The projective identification is thus established. Those men who most fear their relationship with their own bodies and the bodies of women simply transfer that feeling to other groups, and attempt to make them feel as they do. Afraid of their own emotions and bodies, they also project this on to any threat to ‘Edwardian Christian manliness’ – with women and homosexuals especially vulnerable at this point. Cherished Conservative Evangelical doctrine flows from the family dynamics locked into this social-psychological pattern. So do ecclesial patterns of practice, such as placing a premium value on redemptive violence.
An atonement theory that posits an angry God who demands the sacrifice of his only cherished and innocent son, in order to abate the all-consuming-wrath of a (distant) father being visited upon the world, will invariably lead to more victims. The more the sense of sin grows in the individual or group, the greater the proportion of self-sacrifice required. And it can be projected. It goes without saying that others can be sacrificed in this equation – as expendable collateral. Indeed, by punishing them, you may actually be saving them.
In twenty-six riveting, wise and incisive essays (the length of letters or short epistles) the authors firmly chip away at repositioning faith and the church, always appealing for the recovery of poise and bearings. There is nothing didactic here, but many passages of great profundity and insight which invite reflection and conversation. The commentary on aspects of contemporary religion emerges out of rich collegial co-authorship, fresh thinking and common sense.

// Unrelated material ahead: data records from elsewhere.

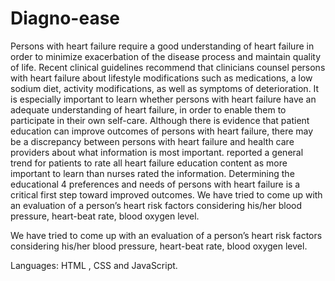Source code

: # Diagno-ease
Persons with heart failure require a good understanding of heart failure in order to minimize exacerbation of the disease process and maintain quality of life. Recent clinical guidelines recommend that clinicians counsel persons with heart failure about lifestyle modifications such as medications, a low sodium diet, activity modifications, as well as symptoms of deterioration. It is especially important to learn whether persons with heart failure have an adequate understanding of heart failure, in order to enable them to participate in their own self-care. Although there is evidence that patient education can improve outcomes of persons with heart failure, there may be a discrepancy between persons with heart failure and health care providers about what information is most important.  reported a general trend for patients to rate all heart failure education content as more important to learn than nurses rated the information. Determining the educational 4 preferences and needs of persons with heart failure is a critical first step toward improved outcomes. We have tried to come up with an evaluation of a person’s heart risk factors considering his/her blood pressure, heart-beat rate, blood oxygen level.


We have tried to come up with an evaluation of a person’s heart risk factors considering his/her blood pressure, heart-beat rate, blood oxygen level. 

Languages: HTML , CSS and JavaScript. 

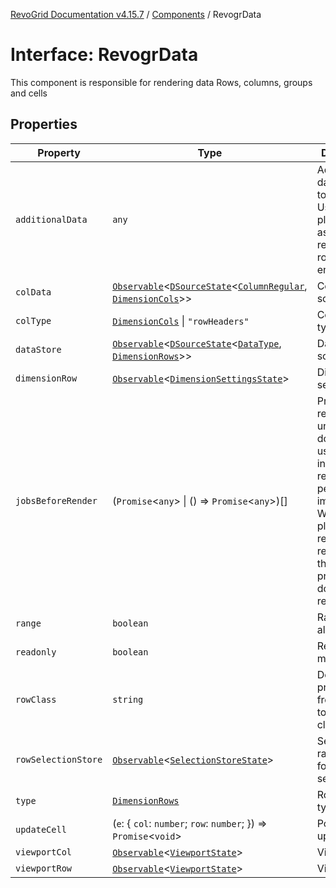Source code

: [RevoGrid Documentation v4.15.7](README.md) / [Components](Namespace.Components.md) / RevogrData

# Interface: RevogrData

This component is responsible for rendering data
Rows, columns, groups and cells

## Properties

| Property | Type | Description | Defined in |
| ------ | ------ | ------ | ------ |
| `additionalData` | `any` | Additional data to pass to renderer Used in plugins such as vue or react to pass root app entity to cells | [src/components.d.ts:330](https://github.com/revolist/revogrid/blob/4b66617ba213e84ecc08d523780ce49415de163a/src/components.d.ts#L330) |
| `colData` | [`Observable`](TypeAlias.Observable.md)\<[`DSourceState`](TypeAlias.DSourceState.md)\<[`ColumnRegular`](Interface.ColumnRegular.md), [`DimensionCols`](TypeAlias.DimensionCols.md)\>\> | Column source | [src/components.d.ts:334](https://github.com/revolist/revogrid/blob/4b66617ba213e84ecc08d523780ce49415de163a/src/components.d.ts#L334) |
| `colType` | [`DimensionCols`](TypeAlias.DimensionCols.md) \| `"rowHeaders"` | Column data type | [src/components.d.ts:338](https://github.com/revolist/revogrid/blob/4b66617ba213e84ecc08d523780ce49415de163a/src/components.d.ts#L338) |
| `dataStore` | [`Observable`](TypeAlias.Observable.md)\<[`DSourceState`](TypeAlias.DSourceState.md)\<[`DataType`](TypeAlias.DataType.md), [`DimensionRows`](TypeAlias.DimensionRows.md)\>\> | Data rows source | [src/components.d.ts:342](https://github.com/revolist/revogrid/blob/4b66617ba213e84ecc08d523780ce49415de163a/src/components.d.ts#L342) |
| `dimensionRow` | [`Observable`](TypeAlias.Observable.md)\<[`DimensionSettingsState`](Interface.DimensionSettingsState.md)\> | Dimension settings Y | [src/components.d.ts:346](https://github.com/revolist/revogrid/blob/4b66617ba213e84ecc08d523780ce49415de163a/src/components.d.ts#L346) |
| `jobsBeforeRender` | (`Promise`\<`any`\> \| () => `Promise`\<`any`\>)[] | Prevent rendering until job is done. Can be used for initial rendering performance improvement. When several plugins require initial rendering this will prevent double initial rendering. | [src/components.d.ts:350](https://github.com/revolist/revogrid/blob/4b66617ba213e84ecc08d523780ce49415de163a/src/components.d.ts#L350) |
| `range` | `boolean` | Range allowed | [src/components.d.ts:354](https://github.com/revolist/revogrid/blob/4b66617ba213e84ecc08d523780ce49415de163a/src/components.d.ts#L354) |
| `readonly` | `boolean` | Readonly mode | [src/components.d.ts:358](https://github.com/revolist/revogrid/blob/4b66617ba213e84ecc08d523780ce49415de163a/src/components.d.ts#L358) |
| `rowClass` | `string` | Defines property from which to read row class | [src/components.d.ts:362](https://github.com/revolist/revogrid/blob/4b66617ba213e84ecc08d523780ce49415de163a/src/components.d.ts#L362) |
| `rowSelectionStore` | [`Observable`](TypeAlias.Observable.md)\<[`SelectionStoreState`](TypeAlias.SelectionStoreState.md)\> | Selection, range, focus for row selection | [src/components.d.ts:366](https://github.com/revolist/revogrid/blob/4b66617ba213e84ecc08d523780ce49415de163a/src/components.d.ts#L366) |
| `type` | [`DimensionRows`](TypeAlias.DimensionRows.md) | Row data type | [src/components.d.ts:370](https://github.com/revolist/revogrid/blob/4b66617ba213e84ecc08d523780ce49415de163a/src/components.d.ts#L370) |
| `updateCell` | (`e`: \{ `col`: `number`; `row`: `number`; \}) => `Promise`\<`void`\> | Pointed cell update. | [src/components.d.ts:374](https://github.com/revolist/revogrid/blob/4b66617ba213e84ecc08d523780ce49415de163a/src/components.d.ts#L374) |
| `viewportCol` | [`Observable`](TypeAlias.Observable.md)\<[`ViewportState`](Interface.ViewportState.md)\> | Viewport X | [src/components.d.ts:378](https://github.com/revolist/revogrid/blob/4b66617ba213e84ecc08d523780ce49415de163a/src/components.d.ts#L378) |
| `viewportRow` | [`Observable`](TypeAlias.Observable.md)\<[`ViewportState`](Interface.ViewportState.md)\> | Viewport Y | [src/components.d.ts:382](https://github.com/revolist/revogrid/blob/4b66617ba213e84ecc08d523780ce49415de163a/src/components.d.ts#L382) |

Captivity in neurotic super-orthodoxy is a nervous state of mind that cannot pursue living questions to where they might lead. So talkative and diminutive versions of Christianity will always twitter away, projecting their pathologies and fantasies on to God. Yet as Linda Woodhead and Nicholas Peter Harvey show us, no matter what we want to project on to God, or on to one another, all Christ does with this is to look back at us. Not with hatred, or with judgement – but with a love that is wider than the measure of our minds, and deeper than the depths of our hearts. God is full of love for all humanity, not just a chosen few. We cannot earn it for ourselves, nor deprive or ration it to others. That is the amazing thing about grace: it is free and abundant. These letters celebrate that, richly, wisely and prophetically.